Há menos de dois meses para o fim do prazo, a adesão pode estar aquém da expectativa do governo. A Receita Federal tem evitado divulgar o número de contribuintes que já aceitaram declarar recursos a partir do recolhimento de 15% de Imposto de Renda e 15% de multa sobre o valor dos bens apurados até 31 de dezembro de 2014.
Para a doutora em Direito Tributário e advogada Betina Treiger Grupenmacher, do escritório Treiger Grupenmacher Advogados Associados, o que deixa contribuintes reticentes sobre a adesão ao chamado Regime Especial de Regularização Cambial e Tributária (RERCT) não é a lei, mas a interpretação das autoridades fazendárias sobre a norma.
De acordo com a especialista, a maior insegurança na declaração dos recursos é em relação à base de cálculo sobre a qual deve incidir o tributo. O contribuinte deve considerar os bens que possuía no dia 31 de dezembro de 2014 ou levar em conta também aqueles que vendeu nos anos anteriores?

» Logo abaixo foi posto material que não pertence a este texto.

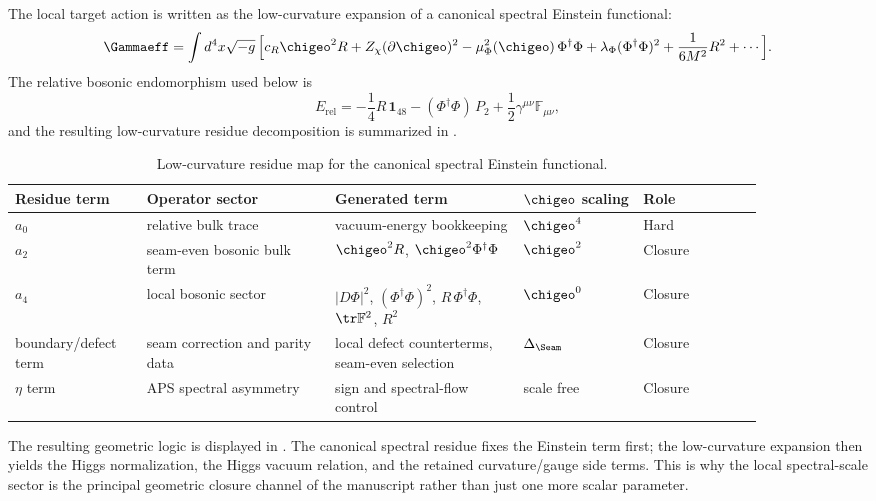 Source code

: The local target action is written as the low-curvature expansion of a canonical spectral
Einstein functional:
\begin{equation}
\label{eq:chi-effective-action}
\begin{aligned}
\Gammaeff
=
\int d^4x\sqrt{-g}\,
\Big[
c_R\chigeo^2R
+Z_\chi(\partial\chigeo)^2
-\mu_\Phi^2(\chigeo)\,\Phi^\dagger\Phi
+\lambda_\Phi(\Phi^\dagger\Phi)^2
+\frac{1}{6M^2}R^2
+\cdots
\Big].
\end{aligned}
\end{equation}
The relative bosonic endomorphism used below is
\begin{equation}
\label{eq:relative-bosonic-endomorphism}
E_{\mathrm{rel}}
=
-\frac14 R\,\mathbf 1_{48}
-
(\Phi^\dagger\Phi)\,P_2
+
\frac12\gamma^{\mu\nu}\mathbb F_{\mu\nu},
\end{equation}
and the resulting low-curvature residue decomposition is summarized in
.

\begin{table}[t]
\centering
\scriptsize
\setlength{\tabcolsep}{3pt}
\begin{tabular}{@{}>{\raggedright\arraybackslash}p{0.15\linewidth}>{\raggedright\arraybackslash}p{0.22\linewidth}>{\raggedright\arraybackslash}p{0.22\linewidth}>{\raggedright\arraybackslash}p{0.14\linewidth}>{\raggedright\arraybackslash}p{0.14\linewidth}@{}}
\toprule
Residue term & Operator sector & Generated term & $\chigeo$ scaling & Role \\
\midrule
$a_0$ & relative bulk trace & vacuum-energy bookkeeping & $\chigeo^4$ & Hard \\
$a_2$ & seam-even bosonic bulk term & $\chigeo^2R$, $\chigeo^2\Phi^\dagger\Phi$ & $\chigeo^2$ & Closure \\
$a_4$ & local bosonic sector & $|D\Phi|^2$, $(\Phi^\dagger\Phi)^2$, $R\,\Phi^\dagger\Phi$, $\tr\mathbb F^2$, $R^2$ & $\chigeo^0$ & Closure \\
boundary/defect term & seam correction and parity data & local defect counterterms, seam-even selection & $\Delta_{\Seam}$ & Closure \\
$\eta$ term & APS spectral asymmetry & sign and spectral-flow control & scale free & Closure \\
\bottomrule
\end{tabular}
\caption{Low-curvature residue map for the canonical spectral Einstein functional.}
\label{tab:heat-kernel-map}
\end{table}

The resulting geometric logic is displayed in . The canonical spectral
residue fixes the Einstein term first; the low-curvature expansion then yields the Higgs
normalization, the Higgs vacuum relation, and the retained curvature/gauge side terms. This is
why the local spectral-scale sector is the principal geometric closure channel of the manuscript
rather than just one more scalar parameter.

“Para que a segurança seja plena, ou seja, para evitar uma eventual imputação penal por evasão de divisas, cujo prazo prescricional é de 12 anos, o recolhimento deve considerar o valor mais elevado dos ativos em tal período”, afirma a advogada, defendendo uma alteração na Lei 13.254/2016 para esclarecer esse ponto.
Diz a lei:
Art. 1o É instituído o Regime Especial de Regularização Cambial e Tributária (RERCT), para declaração voluntária de recursos, bens ou direitos de origem lícita, não declarados ou declarados com omissão ou incorreção em relação a dados essenciais, remetidos ou mantidos no exterior, ou repatriados por residentes ou domiciliados no País, conforme a legislação cambial ou tributária, nos termos e condições desta Lei.

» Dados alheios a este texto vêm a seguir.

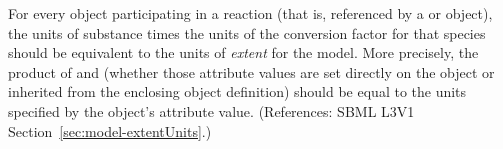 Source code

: For every \Species object participating in a reaction (that is, referenced
by a \SpeciesReference or \ModifierSpeciesReference object), the units of
substance times the units of the conversion factor for that species should
be equivalent to the units of \emph{extent} for the model.  More precisely,
the product of  and  (whether
those attribute values are set directly on the \Species object or inherited
from the enclosing \Model object definition) should be equal to the units
specified by the \Model object's  attribute value.
(References: SBML L3V1 Section~\ref{sec:model-extentUnits}.)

§ 1o O RERCT aplica-se aos residentes ou domiciliados no País em 31 de dezembro de 2014 que tenham sido ou ainda sejam proprietários ou titulares de ativos, bens ou direitos em períodos anteriores a 31 de dezembro de 2014, ainda que, nessa data, não possuam saldo de recursos ou título de propriedade de bens e direitos.
Mais vantagens que desvantagens
Segundo Grupenmacher, porém, a Lei de Repatriação tem mais vantagens do que desvantagens.

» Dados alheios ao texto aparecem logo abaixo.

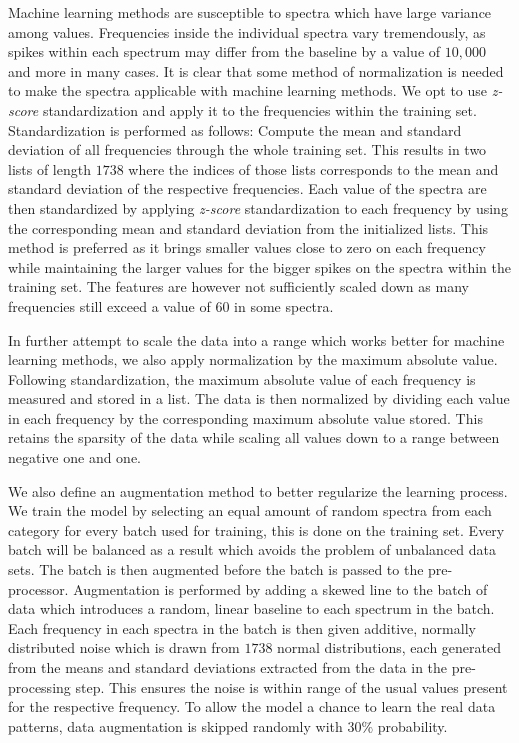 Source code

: Machine learning methods are susceptible to spectra which have large variance among values. Frequencies inside the individual spectra vary tremendously, as spikes within each spectrum may differ from the baseline by a value of $10,000$ and more in many cases. It is clear that some method of normalization is needed to make the spectra applicable with machine learning methods. We opt to use \textit{z-score} standardization and apply it to the frequencies within the training set. Standardization is performed as follows: Compute the mean and standard deviation of all frequencies through the whole training set. This results in two lists of length $1738$ where the indices of those lists corresponds to the mean and standard deviation of the respective frequencies. Each value of the spectra are then standardized by applying \textit{z-score} standardization to each frequency by using the corresponding mean and standard deviation from the initialized lists. This method is preferred as it brings smaller values close to zero on each frequency while maintaining the larger values for the bigger spikes on the spectra within the training set. The features are however not sufficiently scaled down as many frequencies still exceed a value of $60$ in some spectra.

In further attempt to scale the data into a range which works better for machine learning methods, we also apply normalization by the maximum absolute value. Following standardization, the maximum absolute value of each frequency is measured and stored in a list. The data is then normalized by dividing each value in each frequency by the corresponding maximum absolute value stored. This retains the sparsity of the data while scaling all values down to a range between negative one and one.

We also define an augmentation method to better regularize the learning process. We train the model by selecting an equal amount of random spectra from each category for every batch used for training, this is done on the training set. Every batch will be balanced as a result which avoids the problem of unbalanced data sets. The batch is then augmented before the batch is passed to the pre-processor. Augmentation is performed by adding a skewed line to the batch of data which introduces a random, linear baseline to each spectrum in the batch. Each frequency in each spectra in the batch is then given additive, normally distributed noise which is drawn from $1738$ normal distributions, each generated from the means and standard deviations extracted from the data in the pre-processing step. This ensures the noise is within range of the usual values present for the respective frequency. To allow the model a chance to learn the real data patterns, data augmentation is skipped randomly with $30\%$ probability.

“Esta foi a melhor fórmula encontrada, ou ao menos uma entre poucas, para resolver um problema de grandes proporções que precisava de uma solução urgente e efetiva”, afirma.
A Lei de Repatriação será um dos temas do VIII Congresso Internacional de Direito Tributário do Paraná, que ocorre entre os dias 31 de agosto e 2 de setembro. O evento é organizado pelo Instituto de Estudos Tributários e Relações Econômicas (IETRE), e conta com o apoio do JOTA.
Leia a íntegra da entrevista:
Para introduzir a resposta me posiciono, desde logo, favoravelmente a que todos aqueles que atendam aos pressupostos legais para adesão ao RERCT devam fazê-lo. Antes de responder, precisamente, ao seu questionamento, não posso me furtar de tecer elogios à lei e à oportunidade de regularização de ativos que estão no exterior não declarados às autoridades brasileiras.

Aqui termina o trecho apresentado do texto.